**What you will do:** Only the pictures should be dropped; every line of the data must come back exactly as written.

**Dataset:**
::::

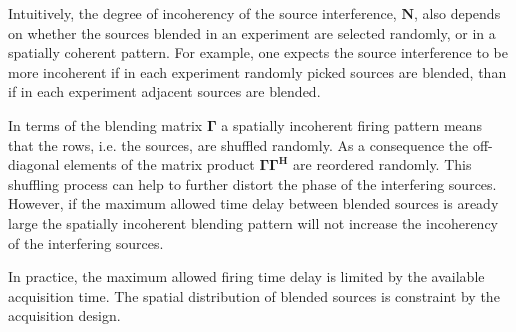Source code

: Intuitively, the degree of incoherency of the source interference, $\mathbf{N}$, also depends on whether the sources blended in an experiment are selected randomly, or in a spatially coherent pattern. For example, one expects the source interference to be more incoherent if in each experiment randomly picked sources are blended, than if in each experiment adjacent sources are blended.

In terms of the blending matrix $\mathbf{\Gamma}$ a spatially incoherent firing pattern means that the rows, i.e. the sources, are shuffled randomly. As a consequence the off-diagonal elements of the matrix product $\mathbf{\Gamma \Gamma^H}$ are reordered randomly. This shuffling process can help to further distort the phase of the interfering sources. However, if the maximum allowed time delay between blended sources is aready large the spatially incoherent blending pattern will not increase the incoherency of the interfering sources.   

In practice, the maximum allowed firing time delay is limited by the available acquisition time. The spatial distribution of blended sources is constraint by the acquisition design.


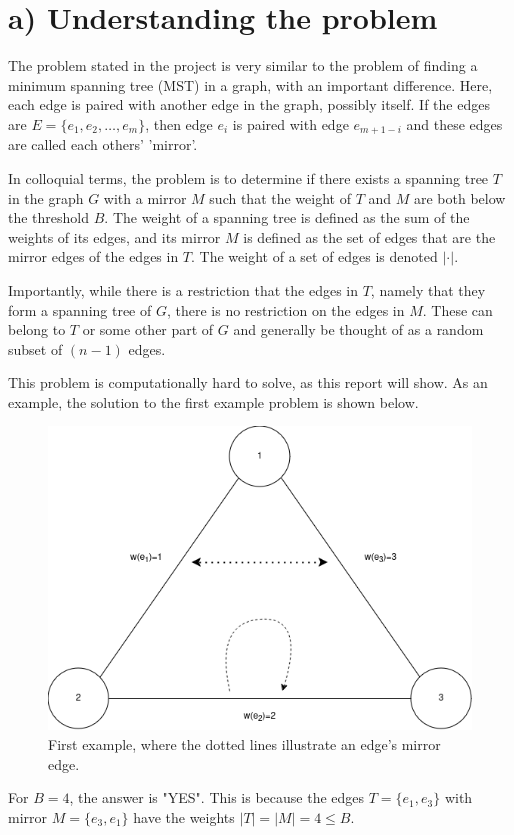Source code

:\section*{a) Understanding the problem}

The problem stated in the project is very similar to the problem of finding a minimum spanning tree (MST) in a graph, with an important difference. Here, each edge is paired with another edge in the graph, possibly itself. If the edges are $E=\{e_1,e_2,\dotsc,e_m\}$, then edge $e_i$ is paired with edge $e_{m+1-i}$ and these edges are called each others' 'mirror'. 

In colloquial terms, the problem is to determine if there exists a spanning tree $T$ in the graph $G$ with a mirror $M$ such that the weight of $T$ and $M$ are both below the threshold $B$. The weight of a spanning tree is defined as the sum of the weights of its edges, and its mirror $M$ is defined as the set of edges that are the mirror edges of the edges in $T$. The weight of a set of edges is denoted $|\cdot|$.

Importantly, while there is a restriction that the edges in $T$, namely that they form a spanning tree of $G$, there is no restriction on the edges in $M$. These can belong to $T$ or some other part of $G$ and generally be thought of as a random subset of $(n-1)$ edges. 

This problem is computationally hard to solve, as this report will show. As an example, the solution to the first example problem is shown below. 

\begin{figure}[h]
    \centering
    \includegraphics[width=0.7\linewidth]{Latex/Billeder/a_example.png}
    \caption{First example, where the dotted lines illustrate an edge's mirror edge.}
    \label{fig:a_example}
\end{figure}

For $B=4$, the answer is "YES". This is because the edges $T=\{e_1,e_3\}$ with mirror $M=\{e_3,e_1\}$ have the weights $|T|=|M|=4\leq B$.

::::

**Solution to this problem:**
Source code

: Intuitively, the degree of incoherency of the source interference, $\mathbf{N}$, also depends on whether the sources blended in an experiment are selected randomly, or in a spatially coherent pattern. For example, one expects the source interference to be more incoherent if in each experiment randomly picked sources are blended, than if in each experiment adjacent sources are blended.

In terms of the blending matrix $\mathbf{\Gamma}$ a spatially incoherent firing pattern means that the rows, i.e. the sources, are shuffled randomly. As a consequence the off-diagonal elements of the matrix product $\mathbf{\Gamma \Gamma^H}$ are reordered randomly. This shuffling process can help to further distort the phase of the interfering sources. However, if the maximum allowed time delay between blended sources is aready large the spatially incoherent blending pattern will not increase the incoherency of the interfering sources.   

In practice, the maximum allowed firing time delay is limited by the available acquisition time. The spatial distribution of blended sources is constraint by the acquisition design.


Source code

:\section*{a) Understanding the problem}

The problem stated in the project is very similar to the problem of finding a minimum spanning tree (MST) in a graph, with an important difference. Here, each edge is paired with another edge in the graph, possibly itself. If the edges are $E=\{e_1,e_2,\dotsc,e_m\}$, then edge $e_i$ is paired with edge $e_{m+1-i}$ and these edges are called each others' 'mirror'. 

In colloquial terms, the problem is to determine if there exists a spanning tree $T$ in the graph $G$ with a mirror $M$ such that the weight of $T$ and $M$ are both below the threshold $B$. The weight of a spanning tree is defined as the sum of the weights of its edges, and its mirror $M$ is defined as the set of edges that are the mirror edges of the edges in $T$. The weight of a set of edges is denoted $|\cdot|$.

Importantly, while there is a restriction that the edges in $T$, namely that they form a spanning tree of $G$, there is no restriction on the edges in $M$. These can belong to $T$ or some other part of $G$ and generally be thought of as a random subset of $(n-1)$ edges. 

This problem is computationally hard to solve, as this report will show. As an example, the solution to the first example problem is shown below. 

\begin{figure}[h]
    \centering
    \includegraphics[width=0.7\linewidth]{Latex/Billeder/a_example.png}
    \caption{First example, where the dotted lines illustrate an edge's mirror edge.}
    \label{fig:a_example}
\end{figure}

For $B=4$, the answer is "YES". This is because the edges $T=\{e_1,e_3\}$ with mirror $M=\{e_3,e_1\}$ have the weights $|T|=|M|=4\leq B$.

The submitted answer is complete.